§ What to produce
Which lines in the data below contain the word "time"? Pull each of them out.

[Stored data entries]
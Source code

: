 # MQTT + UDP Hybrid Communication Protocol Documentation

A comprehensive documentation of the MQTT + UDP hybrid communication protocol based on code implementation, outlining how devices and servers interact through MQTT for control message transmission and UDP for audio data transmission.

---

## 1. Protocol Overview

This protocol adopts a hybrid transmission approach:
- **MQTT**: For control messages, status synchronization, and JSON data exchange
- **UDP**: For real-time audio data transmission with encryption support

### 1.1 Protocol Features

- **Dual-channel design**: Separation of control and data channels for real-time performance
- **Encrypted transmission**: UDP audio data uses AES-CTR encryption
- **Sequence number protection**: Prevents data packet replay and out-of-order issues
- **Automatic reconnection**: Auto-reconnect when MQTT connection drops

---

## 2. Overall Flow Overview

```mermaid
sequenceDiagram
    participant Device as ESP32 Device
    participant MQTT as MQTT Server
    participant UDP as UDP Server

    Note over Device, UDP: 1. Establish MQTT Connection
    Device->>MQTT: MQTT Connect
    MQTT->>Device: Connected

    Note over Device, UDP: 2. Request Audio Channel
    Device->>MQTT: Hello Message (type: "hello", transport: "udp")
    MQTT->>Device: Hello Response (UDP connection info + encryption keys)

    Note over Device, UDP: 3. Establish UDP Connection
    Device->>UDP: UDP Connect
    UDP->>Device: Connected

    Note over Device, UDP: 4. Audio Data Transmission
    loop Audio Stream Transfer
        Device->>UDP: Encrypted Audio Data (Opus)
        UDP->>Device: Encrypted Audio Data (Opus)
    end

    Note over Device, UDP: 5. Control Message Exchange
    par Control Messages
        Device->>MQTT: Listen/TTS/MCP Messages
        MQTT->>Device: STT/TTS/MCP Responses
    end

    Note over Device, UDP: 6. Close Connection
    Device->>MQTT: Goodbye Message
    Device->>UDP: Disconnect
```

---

§ Output
- **UDP**: For real-time audio data transmission with encryption support
- **Dual-channel design**: Separation of control and data channels for real-time performance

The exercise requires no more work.